Plain-text document sources =>
+++++
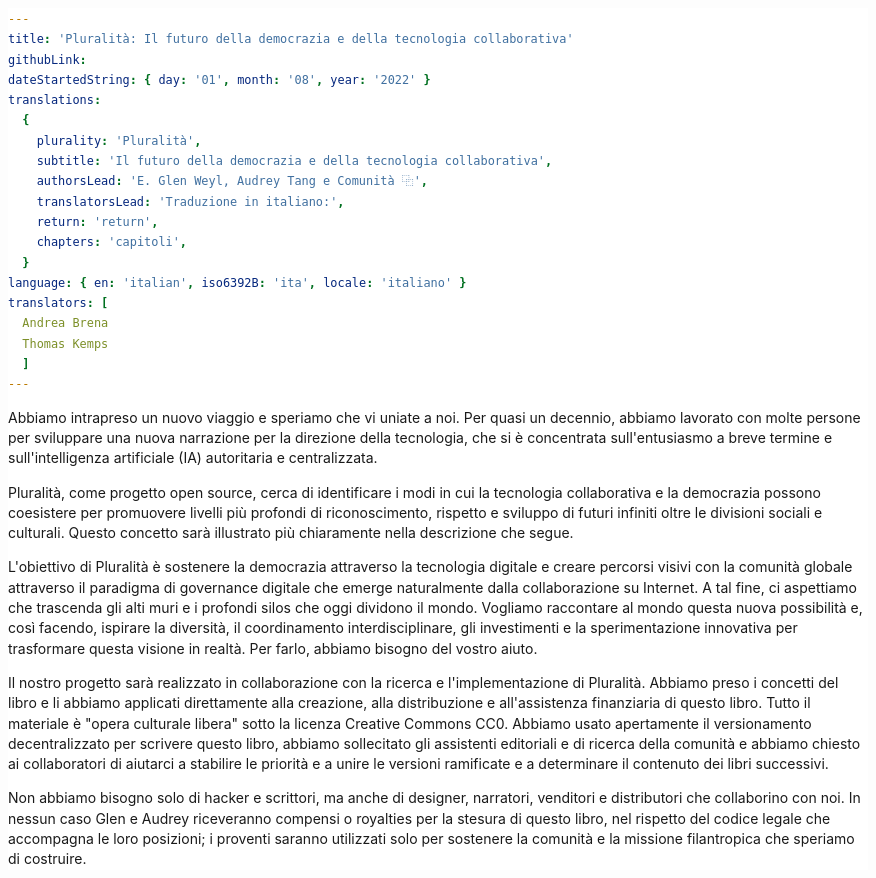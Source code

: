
 ```yaml
---
title: 'Pluralità: Il futuro della democrazia e della tecnologia collaborativa'
githubLink:
dateStartedString: { day: '01', month: '08', year: '2022' }
translations:
  {
    plurality: 'Pluralità',
    subtitle: 'Il futuro della democrazia e della tecnologia collaborativa',
    authorsLead: 'E. Glen Weyl, Audrey Tang e Comunità ⿻',
    translatorsLead: 'Traduzione in italiano:',
    return: 'return',
    chapters: 'capitoli',
  }
language: { en: 'italian', iso6392B: 'ita', locale: 'italiano' }
translators: [
  Andrea Brena
  Thomas Kemps
  ]
---
```


Abbiamo intrapreso un nuovo viaggio e speriamo che vi uniate a noi. Per quasi un decennio, abbiamo lavorato con molte persone per sviluppare una nuova narrazione per la direzione della tecnologia, che si è concentrata sull'entusiasmo a breve termine e sull'intelligenza artificiale (IA) autoritaria e centralizzata.

Pluralità, come progetto open source, cerca di identificare i modi in cui la tecnologia collaborativa e la democrazia possono coesistere per promuovere livelli più profondi di riconoscimento, rispetto e sviluppo di futuri infiniti oltre le divisioni sociali e culturali. Questo concetto sarà illustrato più chiaramente nella descrizione che segue.

L'obiettivo di Pluralità è sostenere la democrazia attraverso la tecnologia digitale e creare percorsi visivi con la comunità globale attraverso il paradigma di governance digitale che emerge naturalmente dalla collaborazione su Internet. A tal fine, ci aspettiamo che trascenda gli alti muri e i profondi silos che oggi dividono il mondo. Vogliamo raccontare al mondo questa nuova possibilità e, così facendo, ispirare la diversità, il coordinamento interdisciplinare, gli investimenti e la sperimentazione innovativa per trasformare questa visione in realtà. Per farlo, abbiamo bisogno del vostro aiuto.

Il nostro progetto sarà realizzato in collaborazione con la ricerca e l'implementazione di Pluralità. Abbiamo preso i concetti del libro e li abbiamo applicati direttamente alla creazione, alla distribuzione e all'assistenza finanziaria di questo libro. Tutto il materiale è "opera culturale libera" sotto la licenza Creative Commons CC0. Abbiamo usato apertamente il versionamento decentralizzato per scrivere questo libro, abbiamo sollecitato gli assistenti editoriali e di ricerca della comunità e abbiamo chiesto ai collaboratori di aiutarci a stabilire le priorità e a unire le versioni ramificate e a determinare il contenuto dei libri successivi.

Non abbiamo bisogno solo di hacker e scrittori, ma anche di designer, narratori, venditori e distributori che collaborino con noi. In nessun caso Glen e Audrey riceveranno compensi o royalties per la stesura di questo libro, nel rispetto del codice legale che accompagna le loro posizioni; i proventi saranno utilizzati solo per sostenere la comunità e la missione filantropica che speriamo di costruire.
+++++
Instructions for the task => From the records above, count the lines that contain "nuova". Only the number should be written.

Solution for this problem => 2